§ **What you will do**
All lines holding the word "whether" should be located in the records and copied.

§ **Data for review**
-- Opening Marker --
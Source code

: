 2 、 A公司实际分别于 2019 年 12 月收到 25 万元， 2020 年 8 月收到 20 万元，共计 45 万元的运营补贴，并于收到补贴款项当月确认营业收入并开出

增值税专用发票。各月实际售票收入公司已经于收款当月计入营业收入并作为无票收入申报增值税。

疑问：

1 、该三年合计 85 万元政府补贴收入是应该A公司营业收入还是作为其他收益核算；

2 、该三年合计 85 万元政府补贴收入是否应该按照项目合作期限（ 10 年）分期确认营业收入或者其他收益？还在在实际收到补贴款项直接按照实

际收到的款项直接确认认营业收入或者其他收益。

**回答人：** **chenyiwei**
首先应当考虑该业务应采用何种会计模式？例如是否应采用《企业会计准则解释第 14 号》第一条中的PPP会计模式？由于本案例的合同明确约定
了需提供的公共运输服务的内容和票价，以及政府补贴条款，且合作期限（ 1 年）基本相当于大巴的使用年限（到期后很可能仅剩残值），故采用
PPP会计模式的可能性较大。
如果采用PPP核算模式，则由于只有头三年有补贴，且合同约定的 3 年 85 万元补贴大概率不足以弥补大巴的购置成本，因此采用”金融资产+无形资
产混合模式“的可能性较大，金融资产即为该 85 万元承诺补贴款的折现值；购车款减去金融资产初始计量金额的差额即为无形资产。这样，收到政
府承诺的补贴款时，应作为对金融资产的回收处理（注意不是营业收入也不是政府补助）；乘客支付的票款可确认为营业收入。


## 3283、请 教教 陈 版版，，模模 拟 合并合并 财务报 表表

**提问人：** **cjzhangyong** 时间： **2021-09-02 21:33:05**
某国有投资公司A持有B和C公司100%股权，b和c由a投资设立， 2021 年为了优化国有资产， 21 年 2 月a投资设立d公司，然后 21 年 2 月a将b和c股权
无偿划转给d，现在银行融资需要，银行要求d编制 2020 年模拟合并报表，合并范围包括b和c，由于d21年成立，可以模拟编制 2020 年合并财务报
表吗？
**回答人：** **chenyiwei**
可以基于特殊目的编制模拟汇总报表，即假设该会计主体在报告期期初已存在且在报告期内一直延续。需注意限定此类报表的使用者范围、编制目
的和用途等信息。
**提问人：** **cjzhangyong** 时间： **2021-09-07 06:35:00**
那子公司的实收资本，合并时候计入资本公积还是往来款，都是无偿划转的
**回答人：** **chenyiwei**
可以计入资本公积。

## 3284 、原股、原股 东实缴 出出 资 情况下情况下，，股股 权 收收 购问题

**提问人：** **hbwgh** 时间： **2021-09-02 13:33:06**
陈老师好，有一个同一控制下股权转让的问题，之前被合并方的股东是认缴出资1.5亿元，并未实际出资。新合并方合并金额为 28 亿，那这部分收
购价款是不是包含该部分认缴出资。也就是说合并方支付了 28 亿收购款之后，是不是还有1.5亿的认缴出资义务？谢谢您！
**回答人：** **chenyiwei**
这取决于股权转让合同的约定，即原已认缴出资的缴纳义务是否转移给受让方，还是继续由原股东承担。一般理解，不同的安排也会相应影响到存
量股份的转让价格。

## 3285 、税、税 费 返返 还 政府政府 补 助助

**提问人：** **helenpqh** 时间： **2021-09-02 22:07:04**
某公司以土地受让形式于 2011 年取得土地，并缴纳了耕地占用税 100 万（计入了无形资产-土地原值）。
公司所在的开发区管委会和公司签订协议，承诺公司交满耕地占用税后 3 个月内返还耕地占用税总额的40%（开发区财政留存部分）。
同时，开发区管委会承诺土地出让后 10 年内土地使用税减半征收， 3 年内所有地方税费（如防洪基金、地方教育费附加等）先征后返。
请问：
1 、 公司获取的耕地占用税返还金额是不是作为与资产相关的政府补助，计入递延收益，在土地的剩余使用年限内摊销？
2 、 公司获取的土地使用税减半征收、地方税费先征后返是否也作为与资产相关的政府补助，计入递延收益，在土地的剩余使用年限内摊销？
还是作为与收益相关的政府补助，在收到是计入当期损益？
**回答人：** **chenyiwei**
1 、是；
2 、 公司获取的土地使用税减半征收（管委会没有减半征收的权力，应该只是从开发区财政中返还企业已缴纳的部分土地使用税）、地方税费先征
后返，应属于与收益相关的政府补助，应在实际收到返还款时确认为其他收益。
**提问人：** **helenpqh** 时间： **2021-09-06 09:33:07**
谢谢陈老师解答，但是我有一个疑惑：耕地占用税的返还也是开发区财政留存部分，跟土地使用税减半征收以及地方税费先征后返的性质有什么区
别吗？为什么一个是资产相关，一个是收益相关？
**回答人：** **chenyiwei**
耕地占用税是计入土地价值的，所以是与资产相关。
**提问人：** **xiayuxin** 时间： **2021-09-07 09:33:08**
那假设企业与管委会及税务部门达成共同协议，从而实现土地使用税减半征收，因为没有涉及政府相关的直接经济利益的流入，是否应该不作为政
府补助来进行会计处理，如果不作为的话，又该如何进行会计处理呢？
-- Closing Marker --
-- Opening Marker --
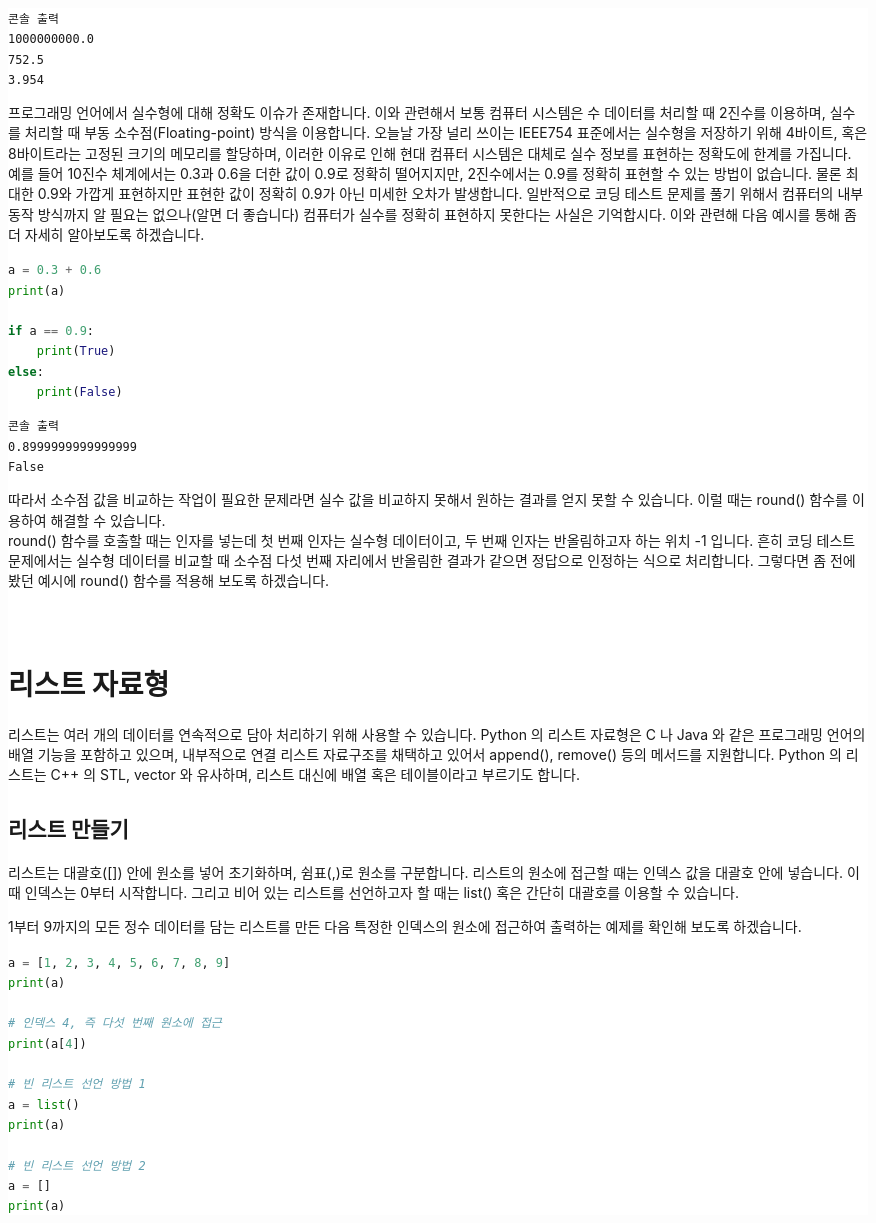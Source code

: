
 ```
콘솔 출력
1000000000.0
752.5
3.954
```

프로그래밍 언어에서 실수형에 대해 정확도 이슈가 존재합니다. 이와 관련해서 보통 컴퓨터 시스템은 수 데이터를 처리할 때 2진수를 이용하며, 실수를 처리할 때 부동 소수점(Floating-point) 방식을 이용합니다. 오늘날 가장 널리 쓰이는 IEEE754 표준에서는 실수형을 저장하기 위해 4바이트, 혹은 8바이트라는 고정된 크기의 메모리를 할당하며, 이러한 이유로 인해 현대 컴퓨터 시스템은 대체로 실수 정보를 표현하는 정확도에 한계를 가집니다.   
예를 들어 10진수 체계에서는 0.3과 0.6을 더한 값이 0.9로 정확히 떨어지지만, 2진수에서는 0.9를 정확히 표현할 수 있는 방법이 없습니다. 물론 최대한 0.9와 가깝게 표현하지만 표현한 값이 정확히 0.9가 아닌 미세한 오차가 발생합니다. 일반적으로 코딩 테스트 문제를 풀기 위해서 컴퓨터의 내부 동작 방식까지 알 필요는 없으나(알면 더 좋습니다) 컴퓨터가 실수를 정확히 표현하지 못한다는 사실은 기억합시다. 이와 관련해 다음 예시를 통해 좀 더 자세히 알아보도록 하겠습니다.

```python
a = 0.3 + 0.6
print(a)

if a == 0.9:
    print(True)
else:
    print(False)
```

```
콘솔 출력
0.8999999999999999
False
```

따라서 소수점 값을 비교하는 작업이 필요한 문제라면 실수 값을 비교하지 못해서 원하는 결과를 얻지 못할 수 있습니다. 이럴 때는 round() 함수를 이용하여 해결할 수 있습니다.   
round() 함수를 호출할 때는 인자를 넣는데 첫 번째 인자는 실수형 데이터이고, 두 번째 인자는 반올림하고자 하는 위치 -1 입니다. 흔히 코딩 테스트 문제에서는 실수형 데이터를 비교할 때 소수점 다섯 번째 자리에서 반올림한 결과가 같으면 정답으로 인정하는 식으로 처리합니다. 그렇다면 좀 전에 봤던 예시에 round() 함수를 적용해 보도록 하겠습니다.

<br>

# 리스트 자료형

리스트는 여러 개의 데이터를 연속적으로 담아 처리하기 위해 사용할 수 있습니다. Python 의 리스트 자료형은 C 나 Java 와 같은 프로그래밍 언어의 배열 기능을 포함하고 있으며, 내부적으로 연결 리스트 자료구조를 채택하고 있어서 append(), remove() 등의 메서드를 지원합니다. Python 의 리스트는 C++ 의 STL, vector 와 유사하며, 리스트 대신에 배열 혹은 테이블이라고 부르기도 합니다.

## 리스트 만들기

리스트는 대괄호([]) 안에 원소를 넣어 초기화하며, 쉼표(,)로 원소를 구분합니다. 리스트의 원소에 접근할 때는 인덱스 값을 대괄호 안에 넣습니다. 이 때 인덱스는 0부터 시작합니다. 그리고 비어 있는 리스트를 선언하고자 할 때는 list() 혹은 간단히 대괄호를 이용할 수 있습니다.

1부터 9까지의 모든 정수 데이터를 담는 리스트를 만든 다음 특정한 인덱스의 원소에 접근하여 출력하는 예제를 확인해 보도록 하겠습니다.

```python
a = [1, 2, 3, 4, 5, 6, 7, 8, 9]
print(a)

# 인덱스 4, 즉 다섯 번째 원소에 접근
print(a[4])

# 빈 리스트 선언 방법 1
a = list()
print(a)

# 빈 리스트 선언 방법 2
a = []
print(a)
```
-- Closing Marker --
-- Opening Marker --
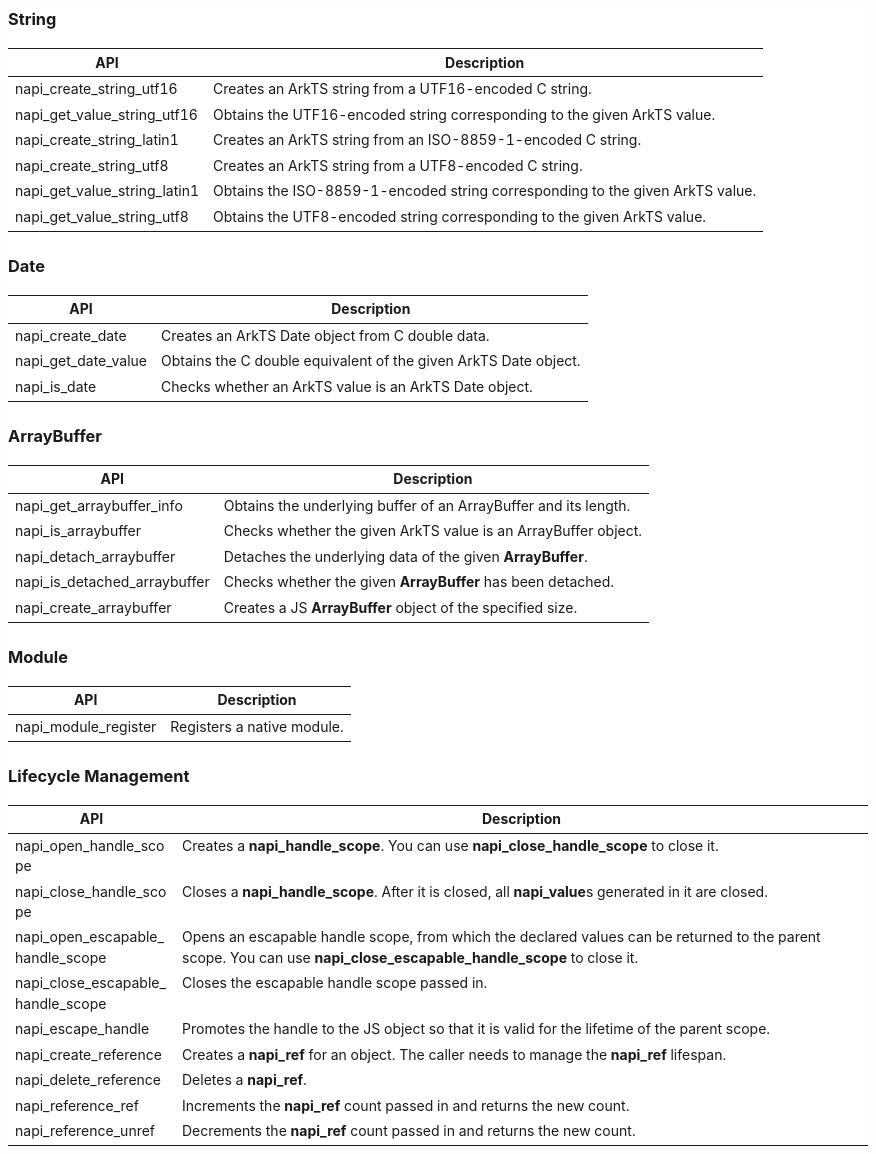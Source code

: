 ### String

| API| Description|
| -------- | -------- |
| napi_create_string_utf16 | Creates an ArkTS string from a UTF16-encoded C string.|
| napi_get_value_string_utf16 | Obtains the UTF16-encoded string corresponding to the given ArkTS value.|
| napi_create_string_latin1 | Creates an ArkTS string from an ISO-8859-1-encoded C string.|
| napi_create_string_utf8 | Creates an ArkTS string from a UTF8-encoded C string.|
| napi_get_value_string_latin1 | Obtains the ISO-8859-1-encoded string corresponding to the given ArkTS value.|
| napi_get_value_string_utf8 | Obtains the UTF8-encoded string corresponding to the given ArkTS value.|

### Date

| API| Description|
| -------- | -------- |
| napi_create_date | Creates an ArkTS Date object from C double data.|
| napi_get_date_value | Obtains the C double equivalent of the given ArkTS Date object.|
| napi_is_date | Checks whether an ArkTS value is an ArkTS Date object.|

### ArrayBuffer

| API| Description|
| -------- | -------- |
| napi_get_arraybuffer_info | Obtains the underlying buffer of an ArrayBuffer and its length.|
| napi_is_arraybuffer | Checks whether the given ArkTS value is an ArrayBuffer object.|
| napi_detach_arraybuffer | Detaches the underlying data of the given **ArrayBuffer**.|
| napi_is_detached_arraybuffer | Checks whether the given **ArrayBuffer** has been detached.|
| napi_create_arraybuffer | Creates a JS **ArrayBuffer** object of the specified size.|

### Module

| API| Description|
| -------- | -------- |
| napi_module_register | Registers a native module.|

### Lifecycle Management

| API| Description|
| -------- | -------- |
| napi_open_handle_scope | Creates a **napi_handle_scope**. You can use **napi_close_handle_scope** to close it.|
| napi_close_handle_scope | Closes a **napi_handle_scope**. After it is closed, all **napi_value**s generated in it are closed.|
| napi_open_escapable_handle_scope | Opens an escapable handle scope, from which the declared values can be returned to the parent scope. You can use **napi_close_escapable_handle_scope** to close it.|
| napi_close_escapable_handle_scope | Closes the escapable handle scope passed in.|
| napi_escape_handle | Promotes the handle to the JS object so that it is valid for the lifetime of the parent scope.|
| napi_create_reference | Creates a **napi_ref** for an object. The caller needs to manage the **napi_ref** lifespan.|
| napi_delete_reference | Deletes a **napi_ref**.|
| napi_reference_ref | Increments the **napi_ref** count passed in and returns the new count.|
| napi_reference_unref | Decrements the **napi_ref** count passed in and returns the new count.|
-- Closing Marker --
§ **Solution to this exercise**
| napi_is_date | Checks whether an ArkTS value is an ArkTS Date object.|
| napi_is_arraybuffer | Checks whether the given ArkTS value is an ArrayBuffer object.|
| napi_is_detached_arraybuffer | Checks whether the given **ArrayBuffer** has been detached.|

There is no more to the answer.